Thursday, May 11, 2006

 

How Lack of Universal Health Care Hurt One Woman

The problems of my very good friend - call her Ms. X - underscore the danger, irrationality, and unfairness of the present healthcare "system" in the United States.

She must choose between hope coupled with financial ruin; or abandonment of hope for herself, leaving an uncertain future for her son.

Stage IV renal cancer is a grim diagnosis, but my friend's oncologist tells her an experimental drug may arrest or even cure the disease. The catch: $7,000.00 monthly cost of treatment.

The Federal Employees Health Benefits Plan (FEHB), the umbrella under which my friend's particular insurance is chartered, is often held up as a model plan. Congress, as well as rank and file employees, are all covered under this same plan.

Hearing the price of the medicine, I sorrowed. I had the same particular insurance plan as she does for years: I fired them last year for poor service, slow payments, and third-rate performance. Much to my surprise, though, they came through, and said they would cover the drug under their usual terms.

Ms. X is a lovely person; gentle, kind and unassuming, the modest kind of self-reliant person who would never ask for help. It was my family's great pleasure to host her and her son on a recent trip to Orlando and then the beach. She insisted on paying a significant part of the expense. On her modest salary as a government clerk, she had never been able to have a real vacation; she had never before seen the ocean, waded in the surf or had the feeling of sand between her toes. She experienced magic then, and we shared in her perfect contentment.

Alas, the story does not end happily. The co-pay for the drug would run about $1,600.00 per month, or approximately the same as Ms. X's entire take-home pay.

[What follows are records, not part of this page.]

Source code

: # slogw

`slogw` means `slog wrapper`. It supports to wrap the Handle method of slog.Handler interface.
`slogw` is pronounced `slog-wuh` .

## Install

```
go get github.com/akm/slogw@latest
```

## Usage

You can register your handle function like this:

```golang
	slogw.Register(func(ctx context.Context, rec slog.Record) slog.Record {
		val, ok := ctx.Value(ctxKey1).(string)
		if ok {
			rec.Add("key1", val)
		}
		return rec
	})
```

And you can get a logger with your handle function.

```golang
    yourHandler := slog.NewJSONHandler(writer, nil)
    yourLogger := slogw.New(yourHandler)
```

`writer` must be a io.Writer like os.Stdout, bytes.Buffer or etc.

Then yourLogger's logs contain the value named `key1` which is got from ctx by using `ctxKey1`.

But wait! Aren't there programs for people like Ms. X? Programs to keep the light of hope glowing? Well, yes, there are. In her locality, there is a program made exactly for people in her situation. Trouble is, that program spent the final dime of their 2006 budget last month. Only eight months short of having enough for the whole year. The program met 25% of the need. Ms. X was literally only a few days too late for this help.

For me, her story puts a face on the Harvard study that showed about half of all personal bankruptcies in the US result from medical bills. One researcher summed up the dismal findings by saying health insurance is "Like an umbrella that melts in the rain." (The full study can be found here.)

My generous wife risked hurting the pride of Ms. X by offering to pick up the co-payment. We could cut our gifts to the church and skip a few nice vacations, maybe make other small sacrifices, and absorb the cost without giving up anything we really need.

Ms. X refused. She's that kind of person.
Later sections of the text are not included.